One of the subdomains of former US President Donald Trump's website was defaced by a hacker or hacker group, called RootAyyildiz, claiming responsibility. The attackers posted an excerpt from the Surah Al-Hashr from the Quran on the defaced website, as well as a video of Recep Tayyip Erdogan.
A snapshot from 18 October 2021 showing the hacked "action" subdomain of Donald Trump's website
© Photo : Screenshot
The hacker changed the "action" subdomain of the ex-POTUS' website, where Trump posted calls for his followers to sign petitions or urged them to ask his campaign questions. Right now, this part of Trump's website is down and redirects to the main page. However, the site's archive on the website Wayback Machine suggests that it has been up and down throughout most of September and October.
An earlier snapshot showing the hacked "action" subdomain of Donald Trump's website as of 10 October 2021
© Photo : Screenshot
The earlier snapshots of the "action" subdomain show that hackers defaced the website at some point in October.
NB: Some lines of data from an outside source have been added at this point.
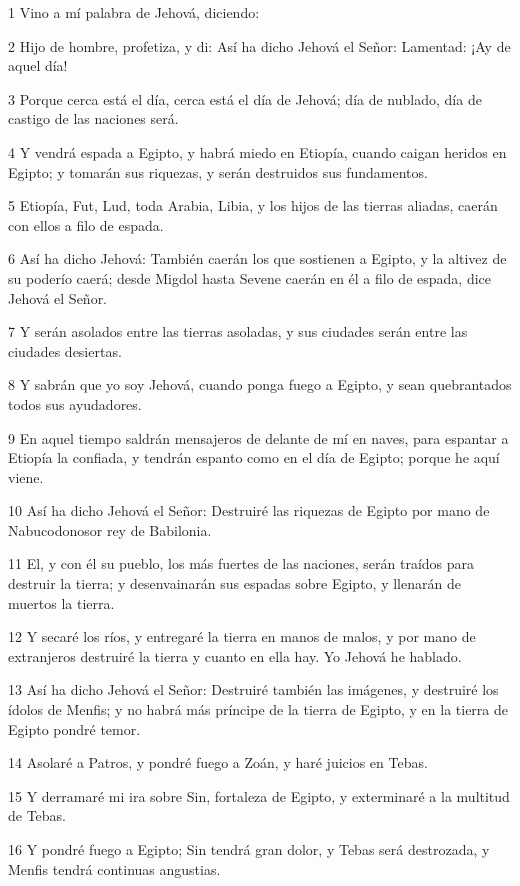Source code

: \par 1 Vino a mí palabra de Jehová, diciendo:
\par 2 Hijo de hombre, profetiza, y di: Así ha dicho Jehová el Señor: Lamentad: ¡Ay de aquel día!
\par 3 Porque cerca está el día, cerca está el día de Jehová; día de nublado, día de castigo de las naciones será.
\par 4 Y vendrá espada a Egipto, y habrá miedo en Etiopía, cuando caigan heridos en Egipto; y tomarán sus riquezas, y serán destruidos sus fundamentos.
\par 5 Etiopía, Fut, Lud, toda Arabia, Libia, y los hijos de las tierras aliadas, caerán con ellos a filo de espada.
\par 6 Así ha dicho Jehová: También caerán los que sostienen a Egipto, y la altivez de su poderío caerá; desde Migdol hasta Sevene caerán en él a filo de espada, dice Jehová el Señor.
\par 7 Y serán asolados entre las tierras asoladas, y sus ciudades serán entre las ciudades desiertas.
\par 8 Y sabrán que yo soy Jehová, cuando ponga fuego a Egipto, y sean quebrantados todos sus ayudadores.
\par 9 En aquel tiempo saldrán mensajeros de delante de mí en naves, para espantar a Etiopía la confiada, y tendrán espanto como en el día de Egipto; porque he aquí viene.
\par 10 Así ha dicho Jehová el Señor: Destruiré las riquezas de Egipto por mano de Nabucodonosor rey de Babilonia.
\par 11 El, y con él su pueblo, los más fuertes de las naciones, serán traídos para destruir la tierra; y desenvainarán sus espadas sobre Egipto, y llenarán de muertos la tierra.
\par 12 Y secaré los ríos, y entregaré la tierra en manos de malos, y por mano de extranjeros destruiré la tierra y cuanto en ella hay. Yo Jehová he hablado.
\par 13 Así ha dicho Jehová el Señor: Destruiré también las imágenes, y destruiré los ídolos de Menfis; y no habrá más príncipe de la tierra de Egipto, y en la tierra de Egipto pondré temor.
\par 14 Asolaré a Patros, y pondré fuego a Zoán, y haré juicios en Tebas.
\par 15 Y derramaré mi ira sobre Sin, fortaleza de Egipto, y exterminaré a la multitud de Tebas.
\par 16 Y pondré fuego a Egipto; Sin tendrá gran dolor, y Tebas será destrozada, y Menfis tendrá continuas angustias.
One of the earlier versions contained only a reference to the Surah Al-Hashr from the Quran, which was later seen in full on Trump's website, saying "this happens when you forget Allah". This earlier version of the hacked subdomain also attributed the attack not only to "RootAyyildiz", but also to "1877 TEAM".
Little is known about RootAyyildiz – their Facebook page identifies them as a "Turkish Defacer", while in one of their earlier defacing efforts they also identified themselves as the "Muslim Defacer". The online media outlet Motherboard contacted the hacker, who explained that the defacing was their way of making their voice heard.
"There are many areas of hacking attacks, for example, hacking social media accounts or websites, I am a hacktivist and I have been working on websites for a long time and I choose this management to have my voice heard", RootAyyildiz told the Motherboard.
The hacker also explained that they used Server Side Template Injection (SSTI) to hack Donald Trump's website. SSTI is an attack, where a cyberintruder replaces part of the website's code to change its contents with something of their own design. RootAyyildiz claims to have been in control of the hacked domain for three months, but snapshots of the website show it untouched as of early September.
Donald Trump and his team have not yet commented on the reports about the subdomain of their website being hacked.